Son flegme et ses influences pourraient en tout point faire penser que Drew Lustman, plus connu sous le sobriquet FaltyDL, est originaire de Londres. Il n’en est rien : le new yorkais d’adoption, connecticutais de souche, brouille les pistes avec des choix artistiques dignes de la Londres sauvage. Fin 2012, Ninja Tune délivrait 2 EPs du producteur, « Hardcourage » et « Straight & Arrow », annonçant un album parmi les plus attendus de 2013. Il est dans les bacs depuis le 21 janvier.

À ma droite, Ninja Tune, label anglais fondé par le duo Coldcut, parmi les plus solvables de la musique électronique à qui l’on doit la découverte d’un nombre incalculable d’artistes (Scruff, Bonobo, Kid Koala) mais battant de l’aile depuis quelques temps. À ma gauche, FaltyDL, producteur influencé par Chicago, New York, Londres recruté pour redorer le blason de l’écurie des ninjas. : il allie la force de la house et l’obscurité de la dubstep à la rigueur de l’électronica pour créer un tout homogène et rigoureux.

Drew Lustman a démarré sa carrière de façon cahotique. Après s’être enfilé toutes sortes de drogues dans le cornet, il finit en désintox à l’âge de 17 ans, pas même diplômé. C’est à 19 ans qu’il se ressaisit et devient FaltyDL après des apparitions dans différentes formations de rock et de jazz (notons qu’il voue un culte sans limites à Miles Davis). Mike Paradinas, du légendaire label Planet Mu, lui donne sa chance et produit ses premiers disques. Il est prêt à s’envoler.
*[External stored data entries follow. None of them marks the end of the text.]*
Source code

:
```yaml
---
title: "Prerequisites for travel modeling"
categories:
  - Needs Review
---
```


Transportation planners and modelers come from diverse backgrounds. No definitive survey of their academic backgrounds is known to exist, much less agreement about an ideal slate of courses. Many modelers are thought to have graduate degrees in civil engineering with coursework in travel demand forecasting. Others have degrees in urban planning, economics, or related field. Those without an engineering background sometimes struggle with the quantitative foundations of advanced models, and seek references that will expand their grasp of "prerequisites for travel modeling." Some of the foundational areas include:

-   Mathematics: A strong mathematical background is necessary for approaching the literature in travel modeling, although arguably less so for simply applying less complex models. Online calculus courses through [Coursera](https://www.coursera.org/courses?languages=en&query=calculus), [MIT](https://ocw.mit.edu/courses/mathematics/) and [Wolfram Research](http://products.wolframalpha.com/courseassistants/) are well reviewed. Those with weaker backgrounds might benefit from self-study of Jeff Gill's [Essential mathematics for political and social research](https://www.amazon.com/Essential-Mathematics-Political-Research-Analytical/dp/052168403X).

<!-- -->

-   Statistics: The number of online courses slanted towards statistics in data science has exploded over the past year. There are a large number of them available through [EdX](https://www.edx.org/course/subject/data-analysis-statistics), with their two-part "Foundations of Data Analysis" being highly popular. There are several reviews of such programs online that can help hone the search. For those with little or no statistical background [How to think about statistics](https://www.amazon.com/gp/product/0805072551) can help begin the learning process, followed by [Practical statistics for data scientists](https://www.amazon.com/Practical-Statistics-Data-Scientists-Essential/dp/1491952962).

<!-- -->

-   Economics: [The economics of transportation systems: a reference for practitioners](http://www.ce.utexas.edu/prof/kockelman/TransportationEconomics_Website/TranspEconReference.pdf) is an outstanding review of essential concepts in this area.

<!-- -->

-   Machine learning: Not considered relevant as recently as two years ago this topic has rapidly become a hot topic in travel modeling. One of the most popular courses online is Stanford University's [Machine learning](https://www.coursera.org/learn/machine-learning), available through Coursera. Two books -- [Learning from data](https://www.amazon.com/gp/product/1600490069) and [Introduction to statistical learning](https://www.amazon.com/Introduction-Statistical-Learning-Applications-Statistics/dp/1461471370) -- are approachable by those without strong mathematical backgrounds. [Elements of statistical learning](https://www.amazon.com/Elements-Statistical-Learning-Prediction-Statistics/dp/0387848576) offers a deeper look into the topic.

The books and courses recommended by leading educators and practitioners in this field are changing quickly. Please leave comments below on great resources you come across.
Les sorties s’enchaînent, sur Swamp81, Hemlock, Ramp et All City puis les prestigieux remixes de Jamie XX, Scuba, le fils de Fela Kuti et consorts le font connaître à plus grande échelle. Il commence alors à collaborer à distance avec MachineDrum.

Il fait partie de ces artistes complets qui à la fois produisent, mixent, remixent, et gèrent un label (Blueberry Records qui collabore avec Ninja Tune sur Hardcourage). FaltyDL est un homme pressé, occupé qui n’a pas le temps de niaiser. Et ça se sent dans son travail. Il est également capable de faire le grand écart entre toutes les ramifications du UK Garage et de la house classique pour le plaisir de toutes les oreilles, sa large palette musicale lui permettant de prendre le meilleur de chaque genre.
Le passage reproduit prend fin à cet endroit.